Questi quattro punti sono la diretta conseguenza della regola d'oro :

" non fare mai ad altri quello che non vorresti fosse fatto a te stesso "

dove per " altri " si intende sia i nostri contemporanei che le generazioni future.





    Obiettivi :


    1) alzare la soglia minima della qualità di vita e del livello culturale

    2) garantire uno sviluppo della nostra società in armonia con gli equilibri naturali esistenti

    3) Instaurare e favorire sistemi meritocratici a vantaggio delle persone che maggiormente contribuiscono, attraverso la fornitura di beni e servizi socialmente utili, al raggiungimento dei primi due obiettivi


    Gli obiettivi vanno perseguiti prendendo tutto quello che già c'è di buono, in generale bisogna migliorare e costruire non distruggere.

    E' necessario portare, con priorità assoluta, questi tre obiettivi sul tavolo di ogni governo.


    Osservando la nostra vita quotidiana ci possiamo subito rendere conto che la maggior parte delle nostre preoccupazioni nascono principalmente dalla mancanza di lavoro / denaro, se una persona riesce a tirare avanti senza riuscire ad accumulare un minimo di risparmi, le preoccupazioni aumentano in quanto ci si rende conto di non poter far fronte ad eventuali imprevisti.
    Queste preoccupazioni in una società evoluta non dovrebbero esistere per nessun individuo.
    Garantire una qualità di vita minima, vuol dire in effetti liberare, quanto più possibile, l'individuo dalle preoccupazioni del quotidiano.



    Gli unici doveri per ognuno di noi sono  :

  • Produrre valore sotto forma di beni materiali e / o servizi

  • Accrescere il proprio livello di istruzione ( storia, arte, scienza, attualità )
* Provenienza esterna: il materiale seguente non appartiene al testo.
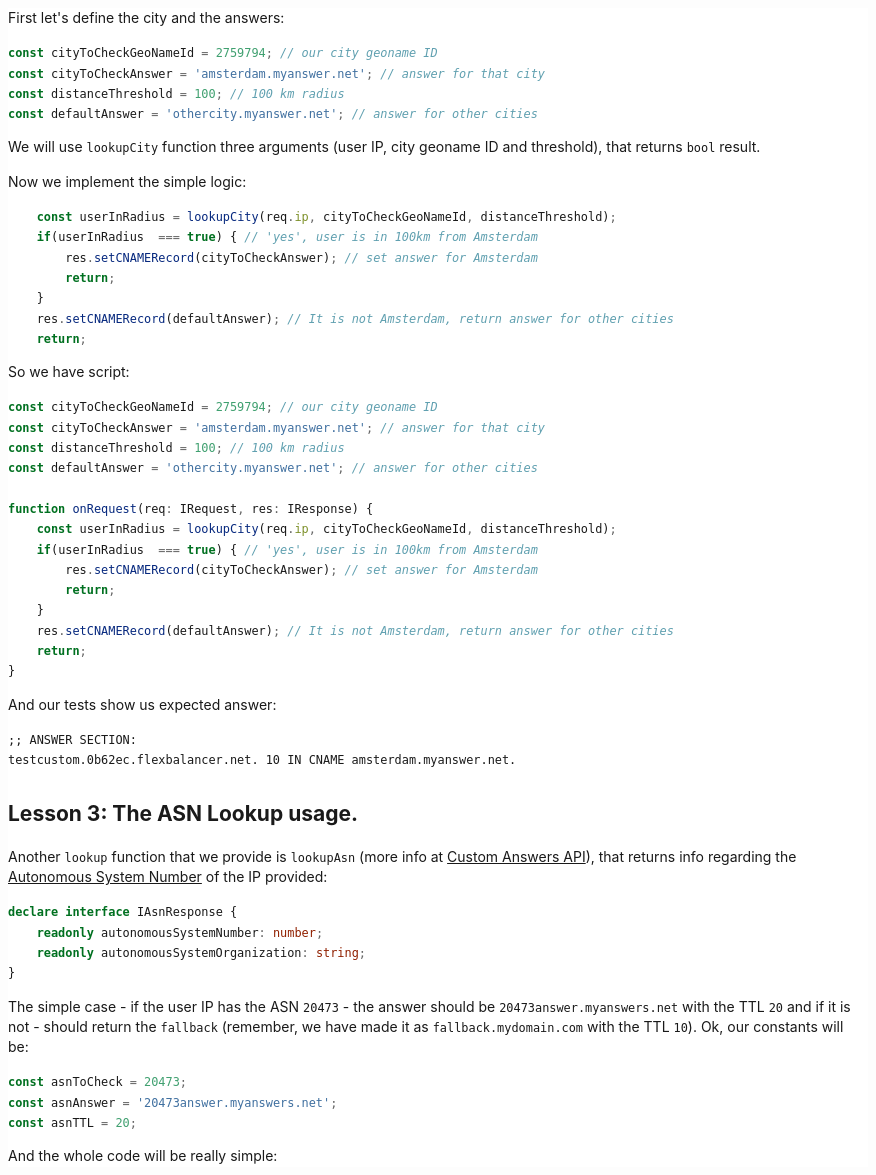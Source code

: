 First let's define the city and the answers:
```typescript
const cityToCheckGeoNameId = 2759794; // our city geoname ID
const cityToCheckAnswer = 'amsterdam.myanswer.net'; // answer for that city
const distanceThreshold = 100; // 100 km radius
const defaultAnswer = 'othercity.myanswer.net'; // answer for other cities
```
We will use `lookupCity` function three arguments (user IP, city geoname ID and threshold), that returns `bool` result.

Now we implement the simple logic:
```typescript
    const userInRadius = lookupCity(req.ip, cityToCheckGeoNameId, distanceThreshold);
    if(userInRadius  === true) { // 'yes', user is in 100km from Amsterdam
        res.setCNAMERecord(cityToCheckAnswer); // set answer for Amsterdam
        return;
    }
    res.setCNAMERecord(defaultAnswer); // It is not Amsterdam, return answer for other cities
    return;
```

So we have script:
```typescript
const cityToCheckGeoNameId = 2759794; // our city geoname ID
const cityToCheckAnswer = 'amsterdam.myanswer.net'; // answer for that city
const distanceThreshold = 100; // 100 km radius
const defaultAnswer = 'othercity.myanswer.net'; // answer for other cities

function onRequest(req: IRequest, res: IResponse) {
    const userInRadius = lookupCity(req.ip, cityToCheckGeoNameId, distanceThreshold);
    if(userInRadius  === true) { // 'yes', user is in 100km from Amsterdam
        res.setCNAMERecord(cityToCheckAnswer); // set answer for Amsterdam
        return;
    }
    res.setCNAMERecord(defaultAnswer); // It is not Amsterdam, return answer for other cities
    return;
}
```

And our tests show us expected answer:
```
;; ANSWER SECTION:
testcustom.0b62ec.flexbalancer.net. 10 IN CNAME amsterdam.myanswer.net.
```

## Lesson 3: The ASN Lookup usage. <a name="asnbased">

Another `lookup` function that we provide is `lookupAsn` (more info at [Custom Answers API](Custom-Answers-API#lookupasn)), that returns info regarding the [Autonomous System Number](#https://en.wikipedia.org/wiki/Autonomous_system_(Internet)) of the IP provided:
```typescript
declare interface IAsnResponse {
    readonly autonomousSystemNumber: number;
    readonly autonomousSystemOrganization: string;
}
```
The simple case - if the user IP has the ASN `20473` - the answer should be `20473answer.myanswers.net` with the TTL `20` and if it is not - should return the `fallback` (remember, we have made it as `fallback.mydomain.com` with the TTL `10`).
Ok, our constants will be:
```typescript
const asnToCheck = 20473;
const asnAnswer = '20473answer.myanswers.net';
const asnTTL = 20;
```
And the whole code will be really simple:
```typescript
```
  • Avere cura dell'ambiente in cui viviamo, il nostro unico vero patrimonio


La produzione di beni per mezzo delle nostre mani o per mezzo di macchine prodotte comunque dalle mani di altri individui, più la fornitura di servizi sia materiali che intellettuali sono le sole attività umane che danno un valore aggiunto utile allo sviluppo sociale.

Scriviamo un elenco completo delle categorie di attività che rientrano in quanto scritto sopra :

  • Settori di attività di produzione dei beni materiali :
    Agricolo, Allevamento, Forestale, Alimentare, Ittico, Manifatturiero, Artigianato, Edile, Siderurgico, Minerario, Meccanico, Chimico, Tessile, Cartario, Plastico, Elettronico, Automobilistico, Ferroviario, Cantieristica Navale, Impiantistica Civile, Impiantistica Industriale, Aeronautico, Aerospaziale.
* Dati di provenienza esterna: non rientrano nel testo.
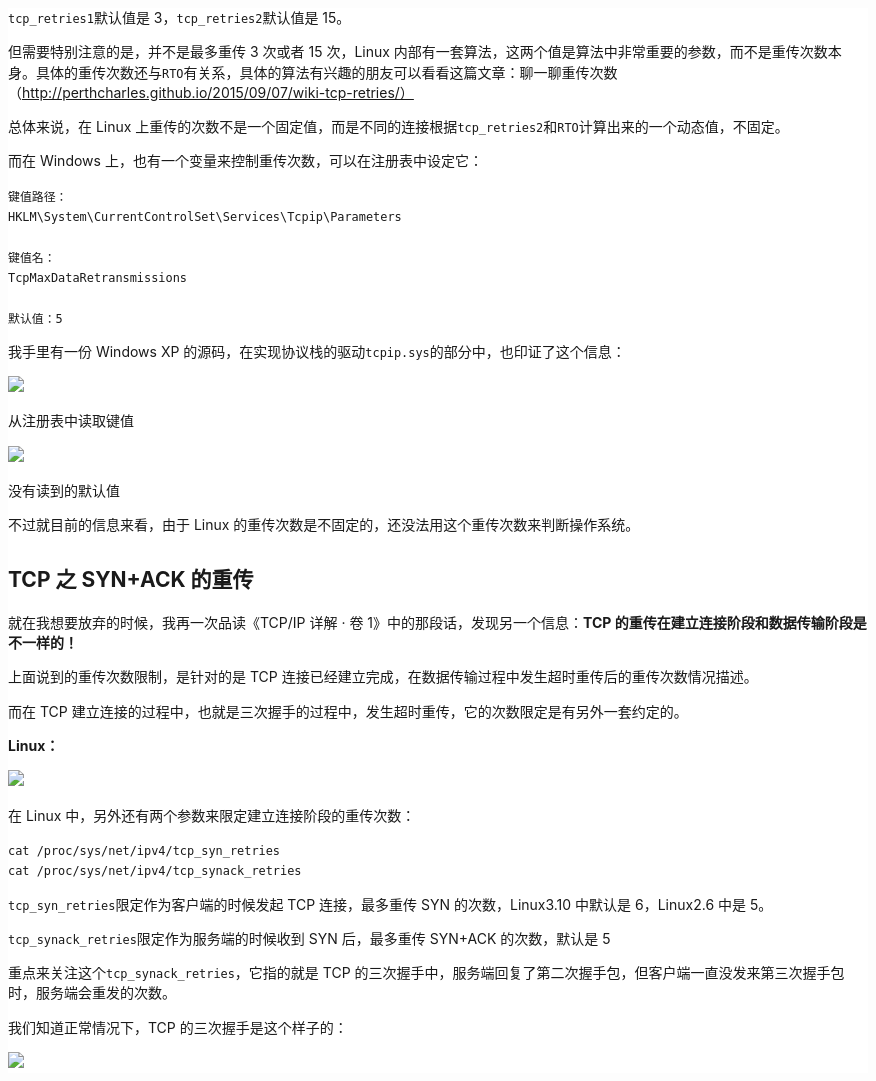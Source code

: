 `tcp_retries1`默认值是 3，`tcp_retries2`默认值是 15。

但需要特别注意的是，并不是最多重传 3 次或者 15 次，Linux 内部有一套算法，这两个值是算法中非常重要的参数，而不是重传次数本身。具体的重传次数还与`RTO`有关系，具体的算法有兴趣的朋友可以看看这篇文章：聊一聊重传次数（http://perthcharles.github.io/2015/09/07/wiki-tcp-retries/）

总体来说，在 Linux 上重传的次数不是一个固定值，而是不同的连接根据`tcp_retries2`和`RTO`计算出来的一个动态值，不固定。

而在 Windows 上，也有一个变量来控制重传次数，可以在注册表中设定它：

```
键值路径：
HKLM\System\CurrentControlSet\Services\Tcpip\Parameters

键值名：
TcpMaxDataRetransmissions

默认值：5
```

我手里有一份 Windows XP 的源码，在实现协议栈的驱动`tcpip.sys`的部分中，也印证了这个信息：

![](https://mmbiz.qpic.cn/mmbiz_png/jXQDbLkGBYW8GR2Vo9DHrWWUWrj3ZdSlCKjMjMianwqFDTmzM41hcTJ7YYic3h6l0ahEG59SZG22yg6mQ7KMIYHQ/640?wx_fmt=png)

从注册表中读取键值

![](https://mmbiz.qpic.cn/mmbiz_png/jXQDbLkGBYW8GR2Vo9DHrWWUWrj3ZdSlMFyVuNicxhHp3YYYkV9SfbEBqjNOEzTHD5L6o90Wxb9j0DP8TicUWZPA/640?wx_fmt=png)

没有读到的默认值

不过就目前的信息来看，由于 Linux 的重传次数是不固定的，还没法用这个重传次数来判断操作系统。

TCP 之 SYN+ACK 的重传
-----------------

就在我想要放弃的时候，我再一次品读《TCP/IP 详解 · 卷 1》中的那段话，发现另一个信息：**TCP 的重传在建立连接阶段和数据传输阶段是不一样的！**

上面说到的重传次数限制，是针对的是 TCP 连接已经建立完成，在数据传输过程中发生超时重传后的重传次数情况描述。

而在 TCP 建立连接的过程中，也就是三次握手的过程中，发生超时重传，它的次数限定是有另外一套约定的。

**Linux：**

![](https://mmbiz.qpic.cn/mmbiz_png/jXQDbLkGBYW8GR2Vo9DHrWWUWrj3ZdSliavp6Ob9r4u9ayxCxuxrsV3kngc9Lh7mf1gxg8CDV5BZmzLM5Gm8dXg/640?wx_fmt=png)

在 Linux 中，另外还有两个参数来限定建立连接阶段的重传次数：

```
cat /proc/sys/net/ipv4/tcp_syn_retries
cat /proc/sys/net/ipv4/tcp_synack_retries
```

`tcp_syn_retries`限定作为客户端的时候发起 TCP 连接，最多重传 SYN 的次数，Linux3.10 中默认是 6，Linux2.6 中是 5。

`tcp_synack_retries`限定作为服务端的时候收到 SYN 后，最多重传 SYN+ACK 的次数，默认是 5

重点来关注这个`tcp_synack_retries`，它指的就是 TCP 的三次握手中，服务端回复了第二次握手包，但客户端一直没发来第三次握手包时，服务端会重发的次数。

我们知道正常情况下，TCP 的三次握手是这个样子的：

![](https://mmbiz.qpic.cn/mmbiz_png/jXQDbLkGBYW8GR2Vo9DHrWWUWrj3ZdSlicAciaibUMc4tuIwqe7BYK6jJmBOkb2unoJia2L8KseBuUjgC4Qd74wfIA/640?wx_fmt=png)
  • Settori di fornitura di servizi materiali :
    Sanità/Sport/Salute, Trasporti, Ecologico, Ordine Pubblico, Energia, Gestione Risorse Idriche, Controllo Ambientale, Manutenzioni, Distribuzione Beni, Ristorazione, Alberghiero, Turismo.

  • Settori di fornitura di servizi intellettuali :
    Istruzione, Ricerca, Progettazione ( beni, servizi, software ) , Cooperazione Internazionale, Giustizia

  • Pubblica Amministrazione


  • Questo è tutto e solo quello che serve per raggiungere gli obietti menzionati.


    Come potrete notare, tra tutte queste voci non troverete banche, sistemi di credito e tutto ciò che è legato al denaro, semplicemente perché il denaro non fa parte delle necessità dell’uomo, il denaro lo abbiamo inventato noi, per facilitare gli scambi di beni e di servizi, quindi il vero valore non è il denaro ma sono i beni ed i servizi .

    L’uso del denaro è stato stravolto da un numero relativamente piccolo di persone avide di ricchezza, a danno di una moltitudine di persone e dell’ambiente in cui viviamo, l'uso del denaro ha avuto la sua utilità negli anni passati ed ha sicuramente contribuito, sia al raggiungimento del livello di sviluppo attuale che alla creazione di tutti i problemi delle società moderne.



    E' necessario ripartire dai principi di base sopra scritti, considerando principalmente :


  • l'ambiente in cui viviamo ( le risorse ) per una questione di sopravvivenza, la natura non si adatterà ai nostri capricci


  • il rispetto per i nostri simili e per tutte le forme di vita, non si può andare avanti con la prepotenza, la furbizia utilizzata per lo sfruttamento degli altri, sarà piuttosto necessario unire le nostre intelligenze in uno sforzo comune per vincere le sfide che il futuro ci riserva.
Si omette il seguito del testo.